§ Task statement
Set down every record exactly as it appears.

[Supplied data — start]

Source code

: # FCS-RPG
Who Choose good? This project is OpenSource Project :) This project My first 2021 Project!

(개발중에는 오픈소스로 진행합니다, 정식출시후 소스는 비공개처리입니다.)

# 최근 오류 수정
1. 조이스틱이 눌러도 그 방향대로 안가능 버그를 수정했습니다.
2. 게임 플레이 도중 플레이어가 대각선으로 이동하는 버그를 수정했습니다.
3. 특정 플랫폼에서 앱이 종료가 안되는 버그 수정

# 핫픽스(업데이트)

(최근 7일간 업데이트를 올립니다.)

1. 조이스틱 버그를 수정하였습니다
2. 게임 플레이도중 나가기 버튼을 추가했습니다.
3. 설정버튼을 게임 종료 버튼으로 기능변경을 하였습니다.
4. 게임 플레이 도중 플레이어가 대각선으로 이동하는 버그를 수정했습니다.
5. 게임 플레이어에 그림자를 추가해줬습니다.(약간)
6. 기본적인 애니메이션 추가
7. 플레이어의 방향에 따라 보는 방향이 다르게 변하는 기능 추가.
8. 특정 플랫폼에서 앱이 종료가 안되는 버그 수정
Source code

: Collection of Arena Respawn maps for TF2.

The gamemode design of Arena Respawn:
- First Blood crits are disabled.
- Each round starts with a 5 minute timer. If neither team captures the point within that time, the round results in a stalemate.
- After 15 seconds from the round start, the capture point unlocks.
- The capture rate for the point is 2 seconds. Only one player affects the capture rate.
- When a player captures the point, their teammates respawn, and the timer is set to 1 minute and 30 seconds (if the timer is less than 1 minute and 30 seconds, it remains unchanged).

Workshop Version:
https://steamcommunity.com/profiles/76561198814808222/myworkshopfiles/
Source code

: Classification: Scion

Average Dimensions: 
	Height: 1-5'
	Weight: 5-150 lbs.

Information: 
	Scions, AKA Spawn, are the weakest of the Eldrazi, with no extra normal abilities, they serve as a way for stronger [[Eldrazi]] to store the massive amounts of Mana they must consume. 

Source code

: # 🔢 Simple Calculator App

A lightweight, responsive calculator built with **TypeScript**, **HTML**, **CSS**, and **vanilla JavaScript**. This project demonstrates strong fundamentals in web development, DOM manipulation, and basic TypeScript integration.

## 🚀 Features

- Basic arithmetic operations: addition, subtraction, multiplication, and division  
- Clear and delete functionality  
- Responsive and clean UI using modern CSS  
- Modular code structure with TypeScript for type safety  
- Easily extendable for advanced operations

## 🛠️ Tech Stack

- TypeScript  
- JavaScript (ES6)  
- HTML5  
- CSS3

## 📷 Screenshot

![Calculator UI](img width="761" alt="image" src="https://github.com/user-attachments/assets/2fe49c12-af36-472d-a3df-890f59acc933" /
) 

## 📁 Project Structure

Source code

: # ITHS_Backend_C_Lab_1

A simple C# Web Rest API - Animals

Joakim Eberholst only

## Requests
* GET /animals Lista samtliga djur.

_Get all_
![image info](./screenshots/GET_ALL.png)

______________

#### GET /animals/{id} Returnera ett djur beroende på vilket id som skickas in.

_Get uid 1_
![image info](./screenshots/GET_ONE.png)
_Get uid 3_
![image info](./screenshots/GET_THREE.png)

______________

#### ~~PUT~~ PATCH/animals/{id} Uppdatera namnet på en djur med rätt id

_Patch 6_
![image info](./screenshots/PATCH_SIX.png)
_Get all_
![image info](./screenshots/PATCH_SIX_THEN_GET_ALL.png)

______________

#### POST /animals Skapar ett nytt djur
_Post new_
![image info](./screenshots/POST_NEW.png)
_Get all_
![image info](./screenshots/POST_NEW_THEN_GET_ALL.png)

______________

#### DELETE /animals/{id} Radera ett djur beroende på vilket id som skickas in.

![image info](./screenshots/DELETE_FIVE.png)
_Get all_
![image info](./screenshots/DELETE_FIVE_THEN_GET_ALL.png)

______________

[Supplied data — finish]

§ Exercise response
Source code

: # FCS-RPG
Who Choose good? This project is OpenSource Project :) This project My first 2021 Project!

(개발중에는 오픈소스로 진행합니다, 정식출시후 소스는 비공개처리입니다.)

# 최근 오류 수정
1. 조이스틱이 눌러도 그 방향대로 안가능 버그를 수정했습니다.
2. 게임 플레이 도중 플레이어가 대각선으로 이동하는 버그를 수정했습니다.
3. 특정 플랫폼에서 앱이 종료가 안되는 버그 수정

# 핫픽스(업데이트)

(최근 7일간 업데이트를 올립니다.)

1. 조이스틱 버그를 수정하였습니다
2. 게임 플레이도중 나가기 버튼을 추가했습니다.
3. 설정버튼을 게임 종료 버튼으로 기능변경을 하였습니다.
4. 게임 플레이 도중 플레이어가 대각선으로 이동하는 버그를 수정했습니다.
5. 게임 플레이어에 그림자를 추가해줬습니다.(약간)
6. 기본적인 애니메이션 추가
7. 플레이어의 방향에 따라 보는 방향이 다르게 변하는 기능 추가.
8. 특정 플랫폼에서 앱이 종료가 안되는 버그 수정
Source code

: Collection of Arena Respawn maps for TF2.

The gamemode design of Arena Respawn:
- First Blood crits are disabled.
- Each round starts with a 5 minute timer. If neither team captures the point within that time, the round results in a stalemate.
- After 15 seconds from the round start, the capture point unlocks.
- The capture rate for the point is 2 seconds. Only one player affects the capture rate.
- When a player captures the point, their teammates respawn, and the timer is set to 1 minute and 30 seconds (if the timer is less than 1 minute and 30 seconds, it remains unchanged).

Workshop Version:
https://steamcommunity.com/profiles/76561198814808222/myworkshopfiles/
Source code

: Classification: Scion

Average Dimensions: 
	Height: 1-5'
	Weight: 5-150 lbs.

Information: 
	Scions, AKA Spawn, are the weakest of the Eldrazi, with no extra normal abilities, they serve as a way for stronger [[Eldrazi]] to store the massive amounts of Mana they must consume. 

Source code

: # 🔢 Simple Calculator App

A lightweight, responsive calculator built with **TypeScript**, **HTML**, **CSS**, and **vanilla JavaScript**. This project demonstrates strong fundamentals in web development, DOM manipulation, and basic TypeScript integration.

## 🚀 Features

- Basic arithmetic operations: addition, subtraction, multiplication, and division  
- Clear and delete functionality  
- Responsive and clean UI using modern CSS  
- Modular code structure with TypeScript for type safety  
- Easily extendable for advanced operations

## 🛠️ Tech Stack

- TypeScript  
- JavaScript (ES6)  
- HTML5  
- CSS3

## 📷 Screenshot

![Calculator UI](img width="761" alt="image" src="https://github.com/user-attachments/assets/2fe49c12-af36-472d-a3df-890f59acc933" /
) 

## 📁 Project Structure

Source code

: # ITHS_Backend_C_Lab_1

A simple C# Web Rest API - Animals

Joakim Eberholst only

## Requests
* GET /animals Lista samtliga djur.

_Get all_
![image info](./screenshots/GET_ALL.png)

______________

#### GET /animals/{id} Returnera ett djur beroende på vilket id som skickas in.

_Get uid 1_
![image info](./screenshots/GET_ONE.png)
_Get uid 3_
![image info](./screenshots/GET_THREE.png)

______________

#### ~~PUT~~ PATCH/animals/{id} Uppdatera namnet på en djur med rätt id

_Patch 6_
![image info](./screenshots/PATCH_SIX.png)
_Get all_
![image info](./screenshots/PATCH_SIX_THEN_GET_ALL.png)

______________

#### POST /animals Skapar ett nytt djur
_Post new_
![image info](./screenshots/POST_NEW.png)
_Get all_
![image info](./screenshots/POST_NEW_THEN_GET_ALL.png)

______________

#### DELETE /animals/{id} Radera ett djur beroende på vilket id som skickas in.

![image info](./screenshots/DELETE_FIVE.png)
_Get all_
![image info](./screenshots/DELETE_FIVE_THEN_GET_ALL.png)

______________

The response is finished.